PFAA, perfluoroalkyl acid; PFHxS, perfluorohexane sulfonic acid; PFNA, perfluorononanoic acid; PFOA, perflurooctanoic acid; PFOS, perfluorooctane sulfonic acid.

In sensitivity analyses adjusting for dietary sugar intake, there was no substantive change in the association between PFAA concentrations and caries prevalence (see online supplementary table 1). We observed no meaningful changes when we jointly adjusting for all four PFAA in the same model (see online supplementary table 1). Though the results were not statistically significant, PFAA concentrations were generally associated with decreased DMFS counts (see online supplementary table 2).

Discussion

Using data from the nationally representative NHANES, we observed no evidence that serum PFOA, PFOS and PFHxS concentrations were associated with the prevalence of dental caries in 12–19-year-old US adolescents. However, we observed a trend suggesting a decrease in the prevalence of caries with increasing serum PFNA concentrations. Our sensitivity analyses did not elicit any meaningful changes in this association.

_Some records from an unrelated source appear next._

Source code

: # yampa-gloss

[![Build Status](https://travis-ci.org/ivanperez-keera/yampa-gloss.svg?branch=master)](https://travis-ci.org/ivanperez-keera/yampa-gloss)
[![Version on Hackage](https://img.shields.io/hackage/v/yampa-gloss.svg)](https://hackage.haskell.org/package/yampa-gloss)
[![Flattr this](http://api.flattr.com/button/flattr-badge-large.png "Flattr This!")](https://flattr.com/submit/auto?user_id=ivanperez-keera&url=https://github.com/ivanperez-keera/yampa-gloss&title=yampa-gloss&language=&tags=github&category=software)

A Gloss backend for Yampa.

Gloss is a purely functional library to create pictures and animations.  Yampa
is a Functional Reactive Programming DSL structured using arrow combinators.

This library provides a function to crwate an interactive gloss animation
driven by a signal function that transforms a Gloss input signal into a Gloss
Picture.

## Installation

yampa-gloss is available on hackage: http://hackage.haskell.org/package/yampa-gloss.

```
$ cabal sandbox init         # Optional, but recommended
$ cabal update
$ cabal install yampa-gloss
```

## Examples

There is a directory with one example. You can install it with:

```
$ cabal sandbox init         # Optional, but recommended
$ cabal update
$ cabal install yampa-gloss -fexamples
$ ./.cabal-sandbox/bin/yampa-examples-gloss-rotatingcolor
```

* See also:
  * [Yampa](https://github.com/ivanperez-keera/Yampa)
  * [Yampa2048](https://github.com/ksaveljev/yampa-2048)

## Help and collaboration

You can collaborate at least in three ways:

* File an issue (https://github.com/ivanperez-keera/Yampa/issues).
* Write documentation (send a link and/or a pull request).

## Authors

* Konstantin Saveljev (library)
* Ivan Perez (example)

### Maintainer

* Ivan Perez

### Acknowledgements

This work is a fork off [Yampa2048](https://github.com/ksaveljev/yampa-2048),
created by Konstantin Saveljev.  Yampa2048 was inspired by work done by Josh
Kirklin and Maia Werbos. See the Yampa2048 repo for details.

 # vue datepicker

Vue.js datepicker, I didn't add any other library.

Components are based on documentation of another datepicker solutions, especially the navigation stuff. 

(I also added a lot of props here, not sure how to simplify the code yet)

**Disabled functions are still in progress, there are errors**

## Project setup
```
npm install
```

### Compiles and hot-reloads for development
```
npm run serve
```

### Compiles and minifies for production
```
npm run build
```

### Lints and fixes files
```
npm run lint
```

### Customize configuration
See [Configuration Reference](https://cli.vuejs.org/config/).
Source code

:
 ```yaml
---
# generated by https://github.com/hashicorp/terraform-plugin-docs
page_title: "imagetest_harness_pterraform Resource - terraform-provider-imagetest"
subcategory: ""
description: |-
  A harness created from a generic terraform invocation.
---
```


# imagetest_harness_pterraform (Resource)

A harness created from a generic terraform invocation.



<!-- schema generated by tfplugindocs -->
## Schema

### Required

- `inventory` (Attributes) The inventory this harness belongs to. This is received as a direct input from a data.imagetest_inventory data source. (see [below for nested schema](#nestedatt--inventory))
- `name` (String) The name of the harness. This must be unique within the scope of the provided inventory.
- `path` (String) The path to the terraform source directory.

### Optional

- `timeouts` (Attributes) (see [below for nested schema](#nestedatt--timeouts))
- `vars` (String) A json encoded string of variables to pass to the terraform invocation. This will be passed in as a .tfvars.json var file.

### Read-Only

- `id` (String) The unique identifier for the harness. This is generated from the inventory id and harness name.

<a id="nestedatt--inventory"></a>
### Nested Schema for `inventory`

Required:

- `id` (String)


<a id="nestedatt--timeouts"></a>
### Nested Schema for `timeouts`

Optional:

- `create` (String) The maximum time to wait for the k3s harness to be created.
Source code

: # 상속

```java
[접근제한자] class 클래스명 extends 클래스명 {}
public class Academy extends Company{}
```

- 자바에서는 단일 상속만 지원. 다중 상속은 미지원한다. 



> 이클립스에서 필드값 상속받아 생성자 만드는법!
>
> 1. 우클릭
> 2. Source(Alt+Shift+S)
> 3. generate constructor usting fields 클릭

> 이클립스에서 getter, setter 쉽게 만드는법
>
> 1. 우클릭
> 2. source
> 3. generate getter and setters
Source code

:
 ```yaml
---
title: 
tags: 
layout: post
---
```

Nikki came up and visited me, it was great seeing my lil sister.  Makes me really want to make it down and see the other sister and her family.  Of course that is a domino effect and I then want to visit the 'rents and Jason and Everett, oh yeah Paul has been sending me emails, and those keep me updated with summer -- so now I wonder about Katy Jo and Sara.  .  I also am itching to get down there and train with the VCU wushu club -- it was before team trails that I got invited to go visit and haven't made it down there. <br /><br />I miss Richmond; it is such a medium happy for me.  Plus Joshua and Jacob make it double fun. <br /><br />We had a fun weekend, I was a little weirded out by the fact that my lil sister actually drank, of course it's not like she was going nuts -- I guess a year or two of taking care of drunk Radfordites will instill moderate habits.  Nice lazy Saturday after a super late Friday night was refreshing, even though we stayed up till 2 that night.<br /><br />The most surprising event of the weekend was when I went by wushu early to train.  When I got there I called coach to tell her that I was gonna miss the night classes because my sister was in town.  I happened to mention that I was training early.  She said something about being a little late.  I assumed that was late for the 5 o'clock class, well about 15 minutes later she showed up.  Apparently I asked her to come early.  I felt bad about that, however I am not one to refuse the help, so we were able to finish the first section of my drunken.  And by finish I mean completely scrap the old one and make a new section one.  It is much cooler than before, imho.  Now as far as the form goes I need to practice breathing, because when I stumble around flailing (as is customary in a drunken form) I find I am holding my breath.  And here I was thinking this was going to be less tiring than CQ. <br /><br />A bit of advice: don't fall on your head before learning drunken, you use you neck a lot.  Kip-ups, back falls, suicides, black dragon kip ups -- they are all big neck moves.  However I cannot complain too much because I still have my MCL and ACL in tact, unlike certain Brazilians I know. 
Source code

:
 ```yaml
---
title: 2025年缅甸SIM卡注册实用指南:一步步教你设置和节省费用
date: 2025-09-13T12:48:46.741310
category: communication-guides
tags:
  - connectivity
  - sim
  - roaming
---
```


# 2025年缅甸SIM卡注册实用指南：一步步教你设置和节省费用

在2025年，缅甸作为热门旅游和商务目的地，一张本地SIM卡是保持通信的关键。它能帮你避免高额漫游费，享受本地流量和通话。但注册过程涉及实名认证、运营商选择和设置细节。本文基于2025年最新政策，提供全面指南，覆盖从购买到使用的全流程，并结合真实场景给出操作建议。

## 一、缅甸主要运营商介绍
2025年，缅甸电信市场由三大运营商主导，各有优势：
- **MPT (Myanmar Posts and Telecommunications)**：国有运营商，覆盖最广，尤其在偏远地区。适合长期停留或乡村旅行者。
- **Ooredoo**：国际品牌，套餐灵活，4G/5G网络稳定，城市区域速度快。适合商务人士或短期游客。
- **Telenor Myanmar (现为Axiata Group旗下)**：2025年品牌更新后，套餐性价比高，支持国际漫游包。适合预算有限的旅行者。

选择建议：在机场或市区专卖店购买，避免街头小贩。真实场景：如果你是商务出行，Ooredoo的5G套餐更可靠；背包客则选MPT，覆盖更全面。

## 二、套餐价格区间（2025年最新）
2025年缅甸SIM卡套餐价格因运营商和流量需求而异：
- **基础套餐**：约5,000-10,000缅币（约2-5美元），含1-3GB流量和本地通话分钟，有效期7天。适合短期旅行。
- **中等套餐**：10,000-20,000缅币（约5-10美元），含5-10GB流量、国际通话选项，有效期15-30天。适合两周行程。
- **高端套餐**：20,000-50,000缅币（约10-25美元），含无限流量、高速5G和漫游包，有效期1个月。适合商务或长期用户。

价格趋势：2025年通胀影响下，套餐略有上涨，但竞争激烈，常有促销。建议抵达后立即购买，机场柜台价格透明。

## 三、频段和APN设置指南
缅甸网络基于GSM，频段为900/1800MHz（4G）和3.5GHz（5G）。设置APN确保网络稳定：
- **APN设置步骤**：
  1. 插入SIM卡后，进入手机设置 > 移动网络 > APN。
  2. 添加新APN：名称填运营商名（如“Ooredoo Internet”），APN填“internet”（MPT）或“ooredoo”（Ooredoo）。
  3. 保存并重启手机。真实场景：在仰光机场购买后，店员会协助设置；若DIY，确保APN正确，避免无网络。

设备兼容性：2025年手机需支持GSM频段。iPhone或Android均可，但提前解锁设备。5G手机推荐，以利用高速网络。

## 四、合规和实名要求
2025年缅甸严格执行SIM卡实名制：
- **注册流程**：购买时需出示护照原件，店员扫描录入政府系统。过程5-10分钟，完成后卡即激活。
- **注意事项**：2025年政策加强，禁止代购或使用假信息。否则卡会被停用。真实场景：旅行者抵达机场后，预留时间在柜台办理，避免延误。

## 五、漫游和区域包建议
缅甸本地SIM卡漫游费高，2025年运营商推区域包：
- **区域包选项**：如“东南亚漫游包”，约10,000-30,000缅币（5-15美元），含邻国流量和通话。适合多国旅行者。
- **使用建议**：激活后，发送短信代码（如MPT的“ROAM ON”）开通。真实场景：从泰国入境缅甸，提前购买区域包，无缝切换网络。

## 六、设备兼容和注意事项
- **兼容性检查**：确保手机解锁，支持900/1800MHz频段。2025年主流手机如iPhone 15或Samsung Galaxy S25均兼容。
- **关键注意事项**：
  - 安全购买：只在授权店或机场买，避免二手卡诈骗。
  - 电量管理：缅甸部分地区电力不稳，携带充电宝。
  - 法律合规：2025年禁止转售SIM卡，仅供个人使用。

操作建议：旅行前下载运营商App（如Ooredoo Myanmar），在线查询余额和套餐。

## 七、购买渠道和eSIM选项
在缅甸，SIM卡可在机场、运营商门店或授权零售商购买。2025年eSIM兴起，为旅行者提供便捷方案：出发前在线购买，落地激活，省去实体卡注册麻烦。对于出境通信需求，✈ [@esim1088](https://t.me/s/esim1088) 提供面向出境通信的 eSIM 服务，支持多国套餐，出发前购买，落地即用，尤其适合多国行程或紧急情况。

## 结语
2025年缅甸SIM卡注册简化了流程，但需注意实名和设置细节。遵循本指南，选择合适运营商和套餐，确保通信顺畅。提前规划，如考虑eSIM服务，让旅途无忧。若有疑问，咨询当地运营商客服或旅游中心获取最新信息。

The null association that we observed of serum PFOA, PFOS and PFHxS concentrations with dental caries prevalence could be because of a true null association. However, there are several other potential explanations. First, we may not have observed an association because we did not assess PFAA exposure during a susceptible time period of development in relation to our outcome. For example, prenatal PFAA exposures may be more important in relation to tooth development given that teeth begin developing around 6 weeks of intrauterine life.⁴⁶ Second, there is the potential for PFAA to have effects on other dental outcomes and these warrant additional investigation. For instance, we speculate that PFAA may interfere with hormones that affect salivary gland function, which in turn alters salivary rate in the oral cavity. Decreased salivation leads to dryness in the mouth and poor oral clearance, thereby facilitating caries formation.^{47 48} The quantity and quality of saliva in the mouth is an important factor associated with caries incidence, and the endocrine-disrupting properties of PFAA may have altered the functioning of salivary glands.^{25 49} However, the NHANES does not include direct measures of salivary gland function, thus limiting our investigation into this outcome.

Interestingly, some longer chain PFAA display effects indicative of antibacterial action against some microorganisms.^{32 50} Long-chain PFAA have displayed antifouling properties and have shown inhibitory action on the growth of algae and certain strains of bacteria in cell cultures.⁵⁰ This could also explain why PFNA, the longest chain length PFAA we examined, demonstrated a trend suggesting a protective association against dental caries. We also speculate that the inverse association between PFNA and dental caries we observed may be due to the effect of this PFAA on the peroxisome proliferator-activated receptor alpha (PPARα). PPARα is a transcription factor that regulates the gene expression of enzymes and it has been shown to have anti-inflammatory properties.⁵¹ In rodent models, PFNA has been found to cause robust activation of PPARs.⁵² Although the four PFAA we examined have similar chemical structures and properties, the toxicokinetics of each varies with the carbon chain length.^{53 54} We speculate that PFNA, and not PFOA, PFOS or PFHxS, was inversely associated with decreased dental caries prevalence by causing reduced inflammation as its longer chain length is associated with more PPARα agonism compared with PFOA, PFOS and PFHxS.^{52 55 56} However, it is also possible that the protective associations we observed for PFNA are due to confounding by factors that could not be assessed in to our study, including tooth brushing habits, use of fluoridated toothpastes and presence of dental sealants. Indeed, our adjusted results were attenuated towards the null compare to unadjusted results and further adjustments for residual confounding could completely attenuate the observed association between serum PFNA concentration and caries prevalence. Although they did not reach significance, our sensitivity analyses also showed a trend towards an inverse association between serum PFNA concentrations and caries prevalence.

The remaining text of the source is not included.